Sunday, February 13, 2011

New York Times; Thursday February 10, 2011; The Arts; Innovation Far Removed From the Lab, Particia Cohen

In this article Cohen sounds awfully surprised that consumers can innovate just as readily as producers; the revelation comes as a result of a Mr. Daniel Reetz (who works at Disney Research) built a scanner that could scan a 400-page book in 20 minutes without breaking the book's spine.  To quote a well-paraphrased movie line (from the recent movie Iron Man), Mr.
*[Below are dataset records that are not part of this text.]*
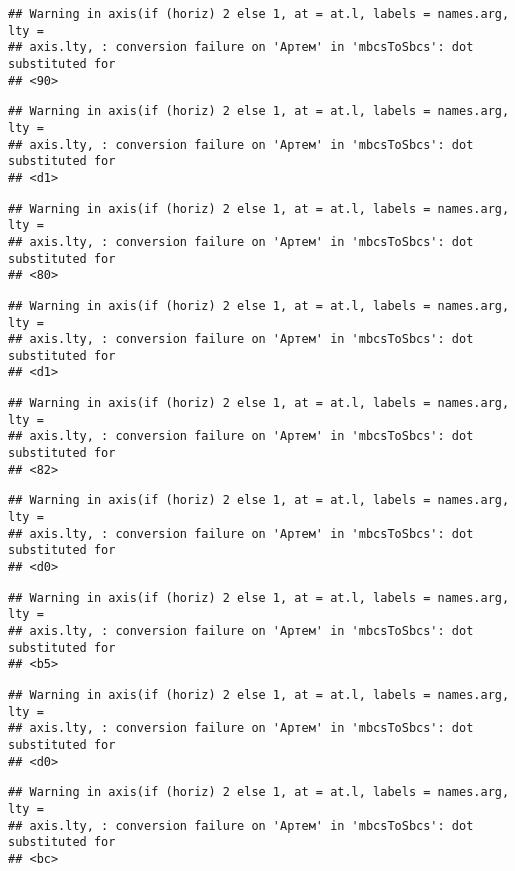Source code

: \documentclass[
]{article}
\begin{document}
\begin{verbatim}
## Warning in axis(if (horiz) 2 else 1, at = at.l, labels = names.arg, lty =
## axis.lty, : conversion failure on 'Артем' in 'mbcsToSbcs': dot substituted for
## <90>
\end{verbatim}

\begin{verbatim}
## Warning in axis(if (horiz) 2 else 1, at = at.l, labels = names.arg, lty =
## axis.lty, : conversion failure on 'Артем' in 'mbcsToSbcs': dot substituted for
## <d1>
\end{verbatim}

\begin{verbatim}
## Warning in axis(if (horiz) 2 else 1, at = at.l, labels = names.arg, lty =
## axis.lty, : conversion failure on 'Артем' in 'mbcsToSbcs': dot substituted for
## <80>
\end{verbatim}

\begin{verbatim}
## Warning in axis(if (horiz) 2 else 1, at = at.l, labels = names.arg, lty =
## axis.lty, : conversion failure on 'Артем' in 'mbcsToSbcs': dot substituted for
## <d1>
\end{verbatim}

\begin{verbatim}
## Warning in axis(if (horiz) 2 else 1, at = at.l, labels = names.arg, lty =
## axis.lty, : conversion failure on 'Артем' in 'mbcsToSbcs': dot substituted for
## <82>
\end{verbatim}

\begin{verbatim}
## Warning in axis(if (horiz) 2 else 1, at = at.l, labels = names.arg, lty =
## axis.lty, : conversion failure on 'Артем' in 'mbcsToSbcs': dot substituted for
## <d0>
\end{verbatim}

\begin{verbatim}
## Warning in axis(if (horiz) 2 else 1, at = at.l, labels = names.arg, lty =
## axis.lty, : conversion failure on 'Артем' in 'mbcsToSbcs': dot substituted for
## <b5>
\end{verbatim}

\begin{verbatim}
## Warning in axis(if (horiz) 2 else 1, at = at.l, labels = names.arg, lty =
## axis.lty, : conversion failure on 'Артем' in 'mbcsToSbcs': dot substituted for
## <d0>
\end{verbatim}

\begin{verbatim}
## Warning in axis(if (horiz) 2 else 1, at = at.l, labels = names.arg, lty =
## axis.lty, : conversion failure on 'Артем' in 'mbcsToSbcs': dot substituted for
## <bc>
\end{verbatim}
\end{document}
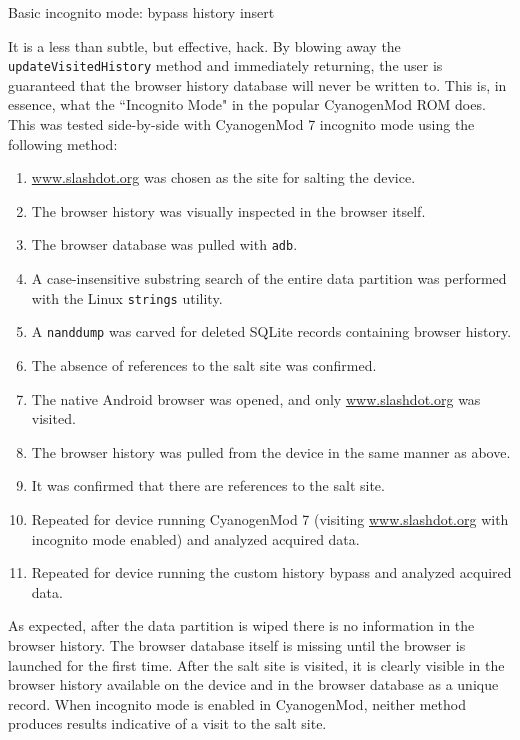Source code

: \begin{table}[htb]

\caption{Basic incognito mode: bypass history insert}
\label{tab:incognito}
\end{table}

It is a less than subtle, but effective, hack.  By blowing away the \texttt{updateVisitedHistory} method and immediately returning,
the user is guaranteed that the browser history database will never be written to.  This is, in essence, what the ``Incognito Mode"
in the popular CyanogenMod ROM does. This was tested side-by-side with CyanogenMod 7 incognito mode using the following method:

\begin{enumerate}
\item \url{www.slashdot.org} was chosen as the site for salting the device.
\item The browser history was visually inspected in the browser itself.
\item The browser database was pulled with \texttt{adb}.
\item A case-insensitive substring search of the entire data partition was performed with the Linux \texttt{strings} utility.
\item A \texttt{nanddump} was carved for deleted SQLite records containing browser history.
\item The absence of references to the salt site was confirmed.
\item The native Android browser was opened, and only \url{www.slashdot.org} was visited.
\item The browser history was pulled from the device in the same manner as above.
\item It was confirmed that there are references to the salt site.
\item Repeated for device running CyanogenMod 7 (visiting \url{www.slashdot.org} with incognito mode enabled) and analyzed acquired data.
\item Repeated for device running the custom history bypass and analyzed acquired data.
\end{enumerate}

As expected, after the data partition is wiped there is no information in the browser history.  The browser database itself is
missing until the browser is launched for the first time.  After the salt site is visited, it is clearly visible in the browser
history available on the device and in the browser database as a unique record.  When incognito mode is enabled in CyanogenMod,
neither method produces results indicative of a visit to the salt site.


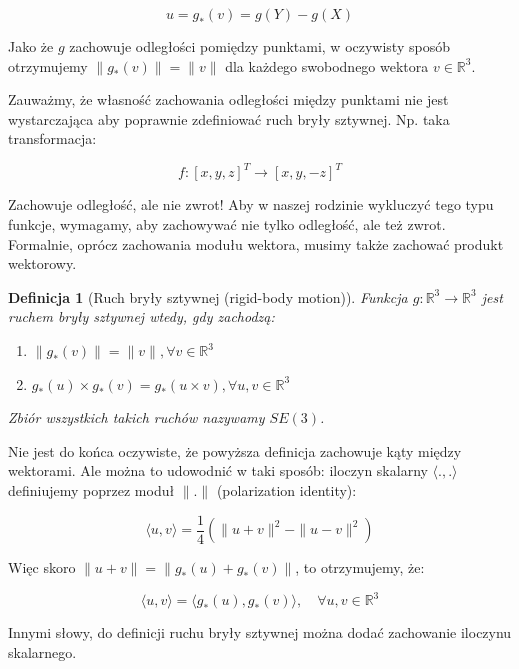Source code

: \documentclass[a4paper,12pt]{article}
\newtheorem{defi}{Definicja}
\newcommand{\RR}{\mathbb{R}^3}
\newcommand{\vecs}[2]{\langle #1 , #2 \rangle}
\begin{document}
\begin{equation}
u = g_*(v) = g(Y) - g(X)
\end{equation}

Jako że $g$ zachowuje odległości pomiędzy punktami, w oczywisty sposób otrzymujemy $\| g_*(v) \| = \| v \|$ dla każdego swobodnego wektora $v \in \RR$.

Zauważmy, że własność zachowania odległości między punktami nie jest wystarczająca aby poprawnie zdefiniować ruch bryły sztywnej. Np. taka transformacja:

\begin{equation}
f : [x,y,z]^T \rightarrow [x,y,-z]^T
\end{equation}

Zachowuje odległość, ale nie zwrot! Aby w naszej rodzinie wykluczyć tego typu funkcje, wymagamy, aby zachowywać nie tylko odległość, ale też zwrot. Formalnie, oprócz zachowania modułu wektora, musimy także zachować produkt wektorowy.

\begin{defi}[Ruch bryły sztywnej (rigid-body motion)]
Funkcja $g: \RR \rightarrow \RR$ jest ruchem bryły sztywnej wtedy, gdy zachodzą:

\begin{enumerate}
\item $\| g_*(v) \|  = \| v \| , \forall v \in \RR$
\item $g_*(u) \times g_*(v) = g_*(u \times v), \forall u,v \in \RR$
\end{enumerate}

\noindent Zbiór wszystkich takich ruchów nazywamy $SE(3)$.
\end{defi}

Nie jest do końca oczywiste, że powyższa definicja zachowuje kąty między wektorami. Ale można to udowodnić w taki sposób: iloczyn skalarny $\vecs{.}{.}$ definiujemy poprzez moduł $\| . \|$ (polarization identity):

\begin{equation}
\vecs{u}{v} = \frac{1}{4}( \| u+v \|^2 - \| u-v \|^2)
\end{equation}

Więc skoro $\| u+v \| = \| g_*(u)+g_*(v) \|$, to otrzymujemy, że:

\begin{equation}
\vecs{u}{v} = \vecs{g_*(u)}{g_*(v)}, \quad \forall u,v \in \RR
\end{equation}

\noindent Innymi słowy, do definicji ruchu bryły sztywnej można dodać zachowanie iloczynu skalarnego.
\end{document}
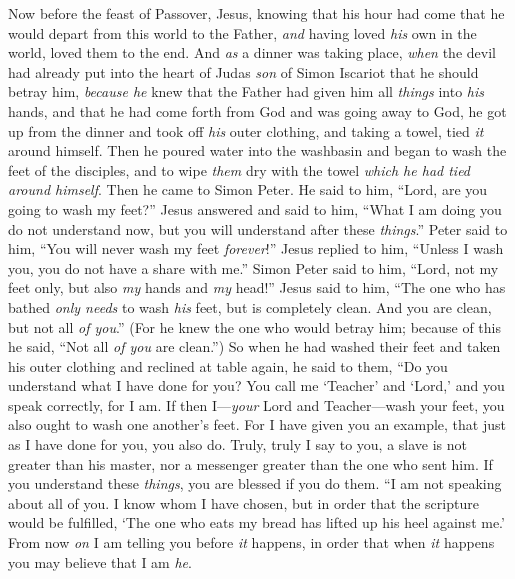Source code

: \begin{biblechapter} %
 Now before the feast of Passover, Jesus, knowing that his hour had come that he would depart from this world to the Father, \textit{and} having loved \textit{his} own in the world, loved them to the end.
\verse And \textit{as} a dinner was taking place, \textit{when} the devil had already put into the heart of Judas \textit{son} of Simon Iscariot that he should betray him,
\verse \textit{because he} knew that the Father had given him all \textit{things} into \textit{his} hands, and that he had come forth from God and was going away to God,
\verse he got up from the dinner and took off \textit{his} outer clothing, and taking a towel, tied \textit{it} around himself.
\verse Then he poured water into the washbasin and began to wash the feet of the disciples, and to wipe \textit{them} dry with the towel \textit{which he had tied around himself}.
\verse Then he came to Simon Peter. He said to him, “Lord, are you going to wash my feet?”
\verse Jesus answered and said to him, “What I am doing you do not understand now, but you will understand after these \textit{things}.”
\verse Peter said to him, “You will never wash my feet \textit{forever}!” Jesus replied to him, “Unless I wash you, you do not have a share with me.”
\verse Simon Peter said to him, “Lord, not my feet only, but also \textit{my} hands and \textit{my} head!”
\verse Jesus said to him, “The one who has bathed \textit{only needs} to wash \textit{his} feet, but is completely clean. And you are clean, but not all \textit{of you}.”
\verse (For he knew the one who would betray him; because of this he said, “Not all \textit{of you} are clean.”)
\verse So when he had washed their feet and taken his outer clothing and reclined at table again, he said to them, “Do you understand what I have done for you?
\verse You call me ‘Teacher’ and ‘Lord,’ and you speak correctly, for I am.
\verse If then I—\textit{your} Lord and Teacher—wash your feet, you also ought to wash one another’s feet.
\verse For I have given you an example, that just as I have done for you, you also do.
\verse Truly, truly I say to you, a slave is not greater than his master, nor a messenger greater than the one who sent him.
\verse If you understand these \textit{things}, you are blessed if you do them.
\verse “I am not speaking about all of you. I know whom I have chosen, but in order that the scripture would be fulfilled, ‘The one who eats my bread has lifted up his heel against me.’
\verse From now \textit{on} I am telling you before \textit{it} happens, in order that when \textit{it} happens you may believe that I am \textit{he}.

\end{biblechapter}
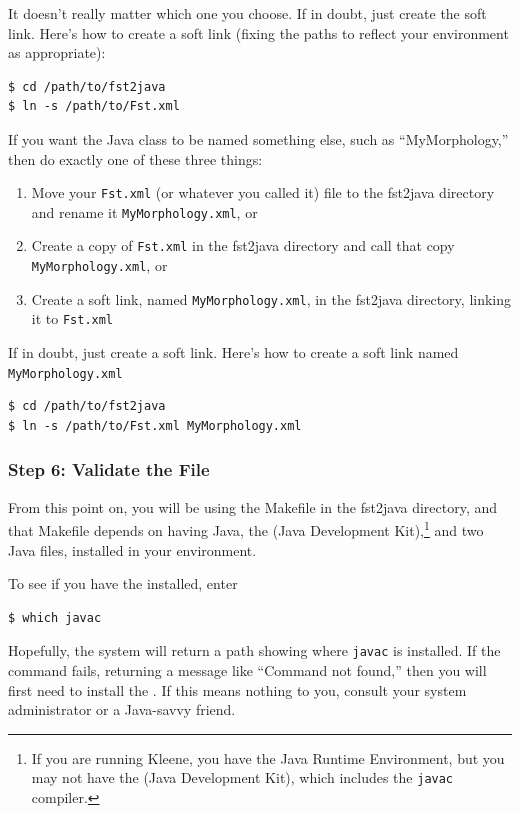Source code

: \noindent
It doesn't really matter which one you choose.  If in doubt, just create
the soft link.  Here's how to create a soft link (fixing the paths to reflect your environment as
appropriate):

\begin{Verbatim}
$ cd /path/to/fst2java
$ ln -s /path/to/Fst.xml
\end{Verbatim}

If you want the Java class to be named something else, such as
``MyMorphology,'' then do exactly one of these three things:

\begin{enumerate}
\item
Move your \texttt{Fst.xml} (or whatever you called it) file to the
	fst2java directory and rename it \texttt{MyMorphology.xml}, or
\item
Create a copy of \texttt{Fst.xml} in the fst2java directory and call that
	copy \texttt{MyMorphology.xml}, or
\item
Create a soft link, named \texttt{MyMorphology.xml}, in the fst2java directory, 
linking it to \texttt{Fst.xml}
\end{enumerate}

\noindent
If in doubt, just create a soft link.  Here's how to create a soft link
named \texttt{MyMorphology.xml}

\begin{Verbatim}
$ cd /path/to/fst2java
$ ln -s /path/to/Fst.xml MyMorphology.xml
\end{Verbatim}

\subsubsection{Step 6: Validate the \xml{} File}

From this point on, you will be using the Makefile in the fst2java directory, and that Makefile depends on
having Java, the  (Java Development Kit),\footnote{If you are running Kleene, you have the  Java Runtime
Environment, but you may not have the  (Java Development Kit), which includes the
\texttt{javac} compiler.} and two Java  files, installed in your environment.

To see if you have the  installed, enter

\begin{Verbatim}
$ which javac
\end{Verbatim}

\noindent
Hopefully, the system will return a path showing where \texttt{javac} is installed.  If the command fails, returning a message like
``Command not found,'' then you will first need to install the .  If
this means nothing to you, consult your system administrator or a Java-savvy friend.

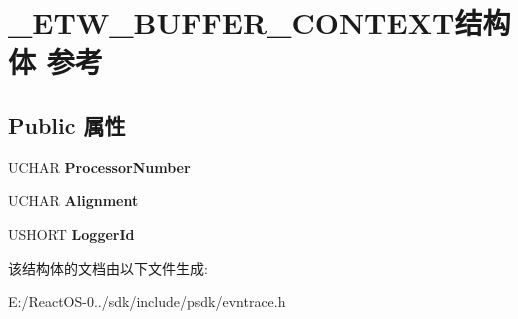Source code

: \hypertarget{struct___e_t_w___b_u_f_f_e_r___c_o_n_t_e_x_t}{}\section{\+\_\+\+E\+T\+W\+\_\+\+B\+U\+F\+F\+E\+R\+\_\+\+C\+O\+N\+T\+E\+X\+T结构体 参考}
\label{struct___e_t_w___b_u_f_f_e_r___c_o_n_t_e_x_t}
\subsection*{Public 属性}
\begin{DoxyCompactItemize}
\item 
\mbox{\label{struct___e_t_w___b_u_f_f_e_r___c_o_n_t_e_x_t_ab29b50ceacdeb9e8687ff733f165a65a}} 
U\+C\+H\+AR {\bfseries Processor\+Number}
\item 
\mbox{\label{struct___e_t_w___b_u_f_f_e_r___c_o_n_t_e_x_t_a068b71491ef7b78ebfc7c1a73a118db5}} 
U\+C\+H\+AR {\bfseries Alignment}
\item 
\mbox{\label{struct___e_t_w___b_u_f_f_e_r___c_o_n_t_e_x_t_ad26175d21af76f524a517ebdefa260c9}} 
U\+S\+H\+O\+RT {\bfseries Logger\+Id}
\end{DoxyCompactItemize}


该结构体的文档由以下文件生成\+:\begin{DoxyCompactItemize}
\item 
E\+:/\+React\+O\+S-\/0../sdk/include/psdk/evntrace.\+h\end{DoxyCompactItemize}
Reetz built his scanner "In his garage, with scraps!"  Now, he might not have built it in his garage (he might not even have one), but the point remians the same: using junk he found in dumpsters he built his scanner.  Following this industrial-grade scanner build, he posted a 79-step guide online and now roughly a mille of people has joined his forum, and 50 of them have followed in his footsteps.  The cost of building it himself?  Accordingly, $300, versus the $10,000 he would have to spend to buy one from a company.
   Frankly, the whole article exudes an air of surprise that any person, no matter how humble, can innovate.  I do not know if I can express in words just how ridiculous a notion this is (that only paid professionals can innovate).  Yet apparently, (according to Cohen, mind you), the whole economic-legal-business district of life operates under this very assumption.
    For goodness's sake we are human beings!  What sets us apart from the rest of the natural world is our ability to make tools and connect the dots!  Why is that so surprising?